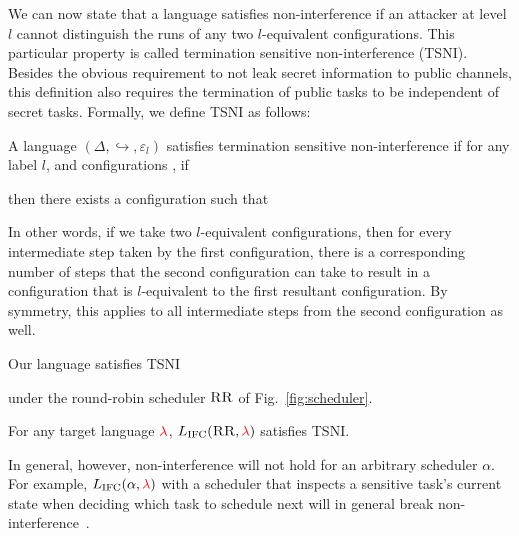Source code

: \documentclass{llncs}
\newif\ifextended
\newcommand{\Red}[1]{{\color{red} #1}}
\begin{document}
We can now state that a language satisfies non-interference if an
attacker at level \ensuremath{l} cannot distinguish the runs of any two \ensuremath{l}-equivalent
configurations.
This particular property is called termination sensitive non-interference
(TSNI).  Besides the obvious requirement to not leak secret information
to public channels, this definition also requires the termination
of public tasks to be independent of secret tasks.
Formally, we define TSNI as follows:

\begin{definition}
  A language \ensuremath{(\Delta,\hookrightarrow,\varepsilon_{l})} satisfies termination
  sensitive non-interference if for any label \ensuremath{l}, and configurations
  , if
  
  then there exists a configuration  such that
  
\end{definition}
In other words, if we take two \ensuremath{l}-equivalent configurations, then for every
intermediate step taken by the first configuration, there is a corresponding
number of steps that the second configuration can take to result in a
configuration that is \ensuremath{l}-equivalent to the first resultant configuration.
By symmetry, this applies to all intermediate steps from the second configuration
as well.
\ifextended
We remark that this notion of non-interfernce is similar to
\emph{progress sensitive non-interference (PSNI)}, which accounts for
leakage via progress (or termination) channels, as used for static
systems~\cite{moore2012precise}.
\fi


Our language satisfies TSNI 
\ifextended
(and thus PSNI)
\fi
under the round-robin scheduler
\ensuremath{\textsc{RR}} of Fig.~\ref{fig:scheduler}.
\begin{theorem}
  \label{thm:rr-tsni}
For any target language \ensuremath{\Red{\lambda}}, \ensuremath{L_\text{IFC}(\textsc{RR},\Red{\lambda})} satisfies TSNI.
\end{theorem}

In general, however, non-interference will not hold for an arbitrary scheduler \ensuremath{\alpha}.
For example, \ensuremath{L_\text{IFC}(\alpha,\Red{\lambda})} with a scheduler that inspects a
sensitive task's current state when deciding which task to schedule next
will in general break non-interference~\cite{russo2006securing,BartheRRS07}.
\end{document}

:::::

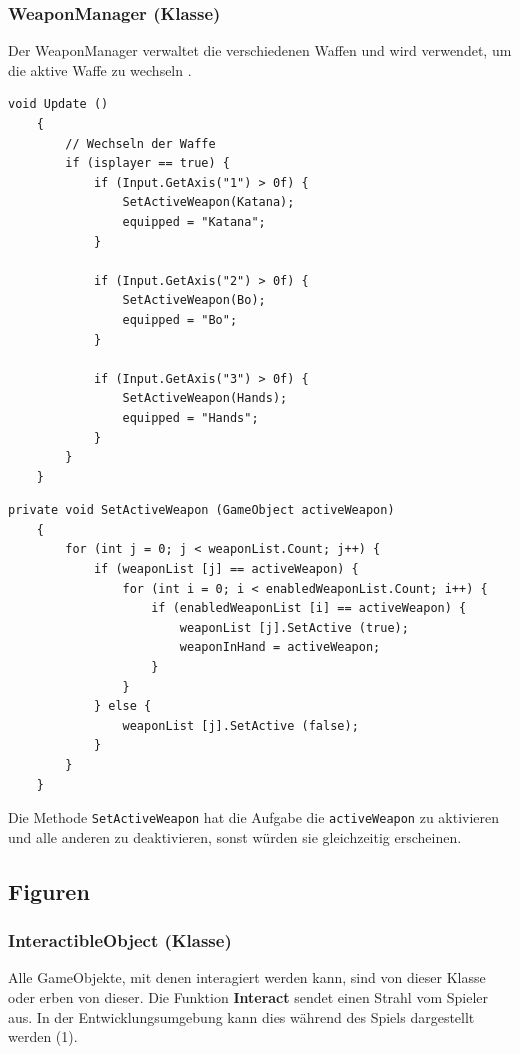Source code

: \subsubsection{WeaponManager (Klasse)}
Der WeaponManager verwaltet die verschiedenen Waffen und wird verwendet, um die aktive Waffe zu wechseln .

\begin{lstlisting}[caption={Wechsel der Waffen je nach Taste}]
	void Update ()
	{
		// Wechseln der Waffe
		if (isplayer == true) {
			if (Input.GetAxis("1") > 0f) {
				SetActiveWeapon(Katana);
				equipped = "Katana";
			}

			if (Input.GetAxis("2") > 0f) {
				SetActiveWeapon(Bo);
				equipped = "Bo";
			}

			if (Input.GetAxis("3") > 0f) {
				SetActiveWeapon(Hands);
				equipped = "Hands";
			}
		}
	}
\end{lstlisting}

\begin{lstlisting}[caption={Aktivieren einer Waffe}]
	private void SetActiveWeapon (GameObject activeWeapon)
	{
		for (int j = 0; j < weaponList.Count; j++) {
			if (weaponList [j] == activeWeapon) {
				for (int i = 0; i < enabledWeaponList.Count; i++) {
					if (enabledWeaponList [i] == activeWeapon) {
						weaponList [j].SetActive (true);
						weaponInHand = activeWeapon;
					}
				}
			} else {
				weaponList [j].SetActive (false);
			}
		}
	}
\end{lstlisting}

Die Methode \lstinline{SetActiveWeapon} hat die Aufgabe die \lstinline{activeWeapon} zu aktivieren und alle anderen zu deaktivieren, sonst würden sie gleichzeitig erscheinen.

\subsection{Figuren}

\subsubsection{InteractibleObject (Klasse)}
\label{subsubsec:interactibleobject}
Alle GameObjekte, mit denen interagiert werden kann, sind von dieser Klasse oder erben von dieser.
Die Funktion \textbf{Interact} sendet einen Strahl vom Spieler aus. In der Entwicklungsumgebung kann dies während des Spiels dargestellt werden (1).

:::::

To do ->
Show, from the material above, each line that includes the string "void".

Written response ->
	void Update ()
	private void SetActiveWeapon (GameObject activeWeapon)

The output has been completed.